Start of RECORDED DATA

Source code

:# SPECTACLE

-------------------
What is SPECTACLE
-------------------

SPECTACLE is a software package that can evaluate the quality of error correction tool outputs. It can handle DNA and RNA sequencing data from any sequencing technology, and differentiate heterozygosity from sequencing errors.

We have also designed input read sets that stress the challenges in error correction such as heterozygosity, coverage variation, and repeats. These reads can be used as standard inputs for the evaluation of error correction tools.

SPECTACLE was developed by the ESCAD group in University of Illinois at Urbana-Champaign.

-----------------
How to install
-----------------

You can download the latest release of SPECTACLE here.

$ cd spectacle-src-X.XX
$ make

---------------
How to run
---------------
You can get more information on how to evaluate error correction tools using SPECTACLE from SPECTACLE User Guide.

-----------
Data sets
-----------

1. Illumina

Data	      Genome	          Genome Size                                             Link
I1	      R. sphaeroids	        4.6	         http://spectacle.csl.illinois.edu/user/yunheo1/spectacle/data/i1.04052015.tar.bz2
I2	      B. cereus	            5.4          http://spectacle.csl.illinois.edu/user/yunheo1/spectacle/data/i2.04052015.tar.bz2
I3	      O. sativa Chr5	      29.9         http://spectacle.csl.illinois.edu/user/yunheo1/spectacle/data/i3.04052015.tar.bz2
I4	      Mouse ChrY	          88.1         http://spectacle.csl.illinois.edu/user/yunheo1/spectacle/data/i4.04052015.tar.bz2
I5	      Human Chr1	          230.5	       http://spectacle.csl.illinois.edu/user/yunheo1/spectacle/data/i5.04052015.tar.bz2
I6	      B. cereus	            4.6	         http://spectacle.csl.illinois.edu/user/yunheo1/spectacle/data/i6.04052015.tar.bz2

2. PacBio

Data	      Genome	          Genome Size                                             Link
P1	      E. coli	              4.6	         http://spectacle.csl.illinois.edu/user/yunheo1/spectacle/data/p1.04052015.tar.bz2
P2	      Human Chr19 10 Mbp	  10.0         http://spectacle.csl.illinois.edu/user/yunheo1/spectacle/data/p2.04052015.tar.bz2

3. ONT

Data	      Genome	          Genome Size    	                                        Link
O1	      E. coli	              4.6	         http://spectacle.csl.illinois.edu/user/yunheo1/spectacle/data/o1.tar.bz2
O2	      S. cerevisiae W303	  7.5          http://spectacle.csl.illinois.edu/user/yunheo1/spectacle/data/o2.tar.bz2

End of RECORDED DATA

▸ **ASSIGNED TASK**:
Give the data again in full, keeping every line as it was.

▸ **ANSWER TO THIS PROBLEM**:
Source code

:# SPECTACLE

-------------------
What is SPECTACLE
-------------------

SPECTACLE is a software package that can evaluate the quality of error correction tool outputs. It can handle DNA and RNA sequencing data from any sequencing technology, and differentiate heterozygosity from sequencing errors.

We have also designed input read sets that stress the challenges in error correction such as heterozygosity, coverage variation, and repeats. These reads can be used as standard inputs for the evaluation of error correction tools.

SPECTACLE was developed by the ESCAD group in University of Illinois at Urbana-Champaign.

-----------------
How to install
-----------------

You can download the latest release of SPECTACLE here.

$ cd spectacle-src-X.XX
$ make

---------------
How to run
---------------
You can get more information on how to evaluate error correction tools using SPECTACLE from SPECTACLE User Guide.

-----------
Data sets
-----------

1. Illumina

Data	      Genome	          Genome Size                                             Link
I1	      R. sphaeroids	        4.6	         http://spectacle.csl.illinois.edu/user/yunheo1/spectacle/data/i1.04052015.tar.bz2
I2	      B. cereus	            5.4          http://spectacle.csl.illinois.edu/user/yunheo1/spectacle/data/i2.04052015.tar.bz2
I3	      O. sativa Chr5	      29.9         http://spectacle.csl.illinois.edu/user/yunheo1/spectacle/data/i3.04052015.tar.bz2
I4	      Mouse ChrY	          88.1         http://spectacle.csl.illinois.edu/user/yunheo1/spectacle/data/i4.04052015.tar.bz2
I5	      Human Chr1	          230.5	       http://spectacle.csl.illinois.edu/user/yunheo1/spectacle/data/i5.04052015.tar.bz2
I6	      B. cereus	            4.6	         http://spectacle.csl.illinois.edu/user/yunheo1/spectacle/data/i6.04052015.tar.bz2

2. PacBio

Data	      Genome	          Genome Size                                             Link
P1	      E. coli	              4.6	         http://spectacle.csl.illinois.edu/user/yunheo1/spectacle/data/p1.04052015.tar.bz2
P2	      Human Chr19 10 Mbp	  10.0         http://spectacle.csl.illinois.edu/user/yunheo1/spectacle/data/p2.04052015.tar.bz2

3. ONT

Data	      Genome	          Genome Size    	                                        Link
O1	      E. coli	              4.6	         http://spectacle.csl.illinois.edu/user/yunheo1/spectacle/data/o1.tar.bz2
O2	      S. cerevisiae W303	  7.5          http://spectacle.csl.illinois.edu/user/yunheo1/spectacle/data/o2.tar.bz2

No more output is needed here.